**Your objective:** Wherever the string "basic" turns up in the data, copy the whole line.

**Stored data entries:**
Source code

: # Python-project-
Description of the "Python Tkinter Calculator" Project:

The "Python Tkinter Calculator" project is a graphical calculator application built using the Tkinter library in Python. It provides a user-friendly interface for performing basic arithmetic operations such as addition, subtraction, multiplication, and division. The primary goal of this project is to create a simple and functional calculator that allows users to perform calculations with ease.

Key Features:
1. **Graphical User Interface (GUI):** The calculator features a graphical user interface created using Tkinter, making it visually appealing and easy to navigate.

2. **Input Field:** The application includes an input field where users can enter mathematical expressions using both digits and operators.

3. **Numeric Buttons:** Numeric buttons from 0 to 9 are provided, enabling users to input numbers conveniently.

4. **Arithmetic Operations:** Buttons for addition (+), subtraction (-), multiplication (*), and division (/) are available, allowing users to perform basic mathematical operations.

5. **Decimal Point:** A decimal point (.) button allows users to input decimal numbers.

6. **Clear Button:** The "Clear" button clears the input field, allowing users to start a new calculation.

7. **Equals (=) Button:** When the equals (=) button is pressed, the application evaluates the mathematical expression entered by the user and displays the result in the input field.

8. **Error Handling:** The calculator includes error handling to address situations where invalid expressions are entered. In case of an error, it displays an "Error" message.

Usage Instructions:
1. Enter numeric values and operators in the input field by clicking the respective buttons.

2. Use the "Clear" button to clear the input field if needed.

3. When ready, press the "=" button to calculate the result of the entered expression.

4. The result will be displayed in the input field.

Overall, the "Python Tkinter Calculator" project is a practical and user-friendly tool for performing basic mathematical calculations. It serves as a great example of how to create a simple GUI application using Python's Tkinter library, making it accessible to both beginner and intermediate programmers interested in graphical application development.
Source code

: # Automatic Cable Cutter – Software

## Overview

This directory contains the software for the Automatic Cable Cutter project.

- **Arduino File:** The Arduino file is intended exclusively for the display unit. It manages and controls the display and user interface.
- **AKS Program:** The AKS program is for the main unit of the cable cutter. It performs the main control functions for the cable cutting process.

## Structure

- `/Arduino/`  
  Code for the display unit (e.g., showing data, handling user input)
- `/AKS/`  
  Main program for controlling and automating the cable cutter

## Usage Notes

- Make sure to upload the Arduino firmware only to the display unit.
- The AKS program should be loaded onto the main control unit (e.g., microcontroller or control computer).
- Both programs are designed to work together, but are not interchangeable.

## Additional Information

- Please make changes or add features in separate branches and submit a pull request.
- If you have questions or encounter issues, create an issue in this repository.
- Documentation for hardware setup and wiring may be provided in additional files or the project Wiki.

**Your solution:**
The "Python Tkinter Calculator" project is a graphical calculator application built using the Tkinter library in Python. It provides a user-friendly interface for performing basic arithmetic operations such as addition, subtraction, multiplication, and division. The primary goal of this project is to create a simple and functional calculator that allows users to perform calculations with ease.
4. **Arithmetic Operations:** Buttons for addition (+), subtraction (-), multiplication (*), and division (/) are available, allowing users to perform basic mathematical operations.
Overall, the "Python Tkinter Calculator" project is a practical and user-friendly tool for performing basic mathematical calculations. It serves as a great example of how to create a simple GUI application using Python's Tkinter library, making it accessible to both beginner and intermediate programmers interested in graphical application development.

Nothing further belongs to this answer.